Singer, producer and longtime BMI songwriter Delaney Bramlett died Saturday, December 27 in Los Angeles. He was 69 years-old. Revered as one-half of Delaney & Bonnie, the duo which he cofounded with his then wife Bonnie Lynn O’Farrell, Bramlett influenced icons including Eric Clapton and George Harrison through his skilled guitar and slide guitar playing. In the late 1960’s, Delaney & Bonnie expanded to Delaney & Bonnie & Friends, a band that featured a revolving lineup of future legends including Leon Russell, Rita Coolidge, Duane Allman, Dave Mason, and Clapton.

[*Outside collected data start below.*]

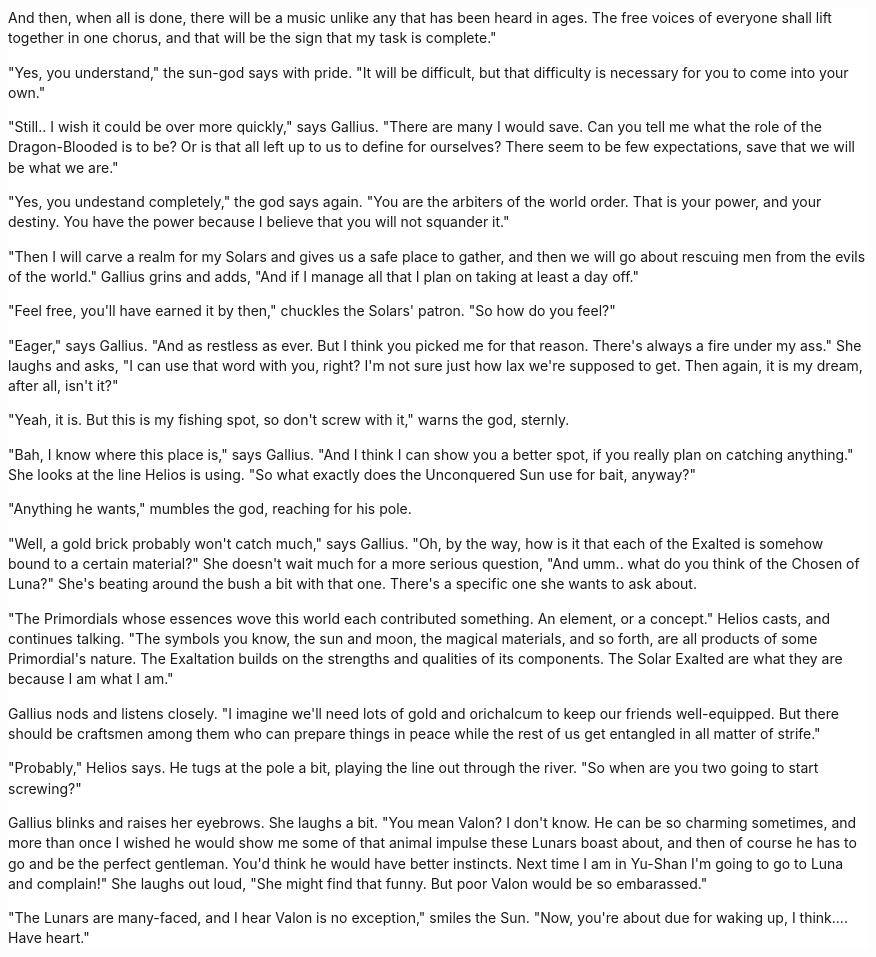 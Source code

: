 And then, when all is done, there will be a music unlike any that has been heard in ages. The free voices of everyone shall lift together in one chorus, and that will be the sign that my task is complete."

"Yes, you understand," the sun-god says with pride. "It will be difficult, but that difficulty is necessary for you to come into your own."

"Still.. I wish it could be over more quickly," says Gallius. "There are many I would save. Can you tell me what the role of the Dragon-Blooded is to be? Or is that all left up to us to define for ourselves? There seem to be few expectations, save that we will be what we are."

"Yes, you undestand completely," the god says again. "You are the arbiters of the world order. That is your power, and your destiny. You have the power because I believe that you will not squander it."

"Then I will carve a realm for my Solars and gives us a safe place to gather, and then we will go about rescuing men from the evils of the world." Gallius grins and adds, "And if I manage all that I plan on taking at least a day off."

"Feel free, you'll have earned it by then," chuckles the Solars' patron. "So how do you feel?"

"Eager," says Gallius. "And as restless as ever. But I think you picked me for that reason. There's always a fire under my ass." She laughs and asks, "I can use that word with you, right? I'm not sure just how lax we're supposed to get. Then again, it is my dream, after all, isn't it?"

"Yeah, it is. But this is my fishing spot, so don't screw with it," warns the god, sternly.

"Bah, I know where this place is," says Gallius. "And I think I can show you a better spot, if you really plan on catching anything." She looks at the line Helios is using. "So what exactly does the Unconquered Sun use for bait, anyway?"

"Anything he wants," mumbles the god, reaching for his pole.

"Well, a gold brick probably won't catch much," says Gallius. "Oh, by the way, how is it that each of the Exalted is somehow bound to a certain material?" She doesn't wait much for a more serious question, "And umm.. what do you think of the Chosen of Luna?" She's beating around the bush a bit with that one. There's a specific one she wants to ask about.

"The Primordials whose essences wove this world each contributed something. An element, or a concept." Helios casts, and continues talking. "The symbols you know, the sun and moon, the magical materials, and so forth, are all products of some Primordial's nature. The Exaltation builds on the strengths and qualities of its components. The Solar Exalted are what they are because I am what I am."

Gallius nods and listens closely. "I imagine we'll need lots of gold and orichalcum to keep our friends well-equipped. But there should be craftsmen among them who can prepare things in peace while the rest of us get entangled in all matter of strife."

"Probably," Helios says. He tugs at the pole a bit, playing the line out through the river. "So when are you two going to start screwing?"

Gallius blinks and raises her eyebrows. She laughs a bit. "You mean Valon? I don't know. He can be so charming sometimes, and more than once I wished he would show me some of that animal impulse these Lunars boast about, and then of course he has to go and be the perfect gentleman. You'd think he would have better instincts. Next time I am in Yu-Shan I'm going to go to Luna and complain!" She laughs out loud, "She might find that funny. But poor Valon would be so embarassed."

"The Lunars are many-faced, and I hear Valon is no exception," smiles the Sun. "Now, you're about due for waking up, I think.... Have heart."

As a producer, he helmed the boards for landmark projects including Eric Clapton’s eponymous solo debut. Bramlett’s most familiar work as a composer was a collaborator effort with Russell and Bonnie called “Superstar (Groupie),” a BMI Pop and Million-Air Award-winning song recorded by stars including The Carpenters, Joe Cocker, Bette Midler, Woody Herman, and Usher. The song has generated more than 3 million performances in the United States alone. He also co-penned BMI Pop, Country and Million-Air Award winner “Never Ending Song of Love,” recorded by Delaney & Bonnie, Ray Charles, The Statler Brothers, and Crystal Gayle, along with Eric Clapton’s “Let It Rain.”
After the break-up of Delaney & Bonnie, Bramlett proceeded to release several well-received solo albums.
In addition to his daughter Bekka Bramlett, also a singer and BMI songwriter, Delaney Bramlett is survived by his wife Susan Lanier-Bramlett, brother John and two addition daughters, Michele, and Suzanne and a son, Dylan Thomas, according to the Associated Press.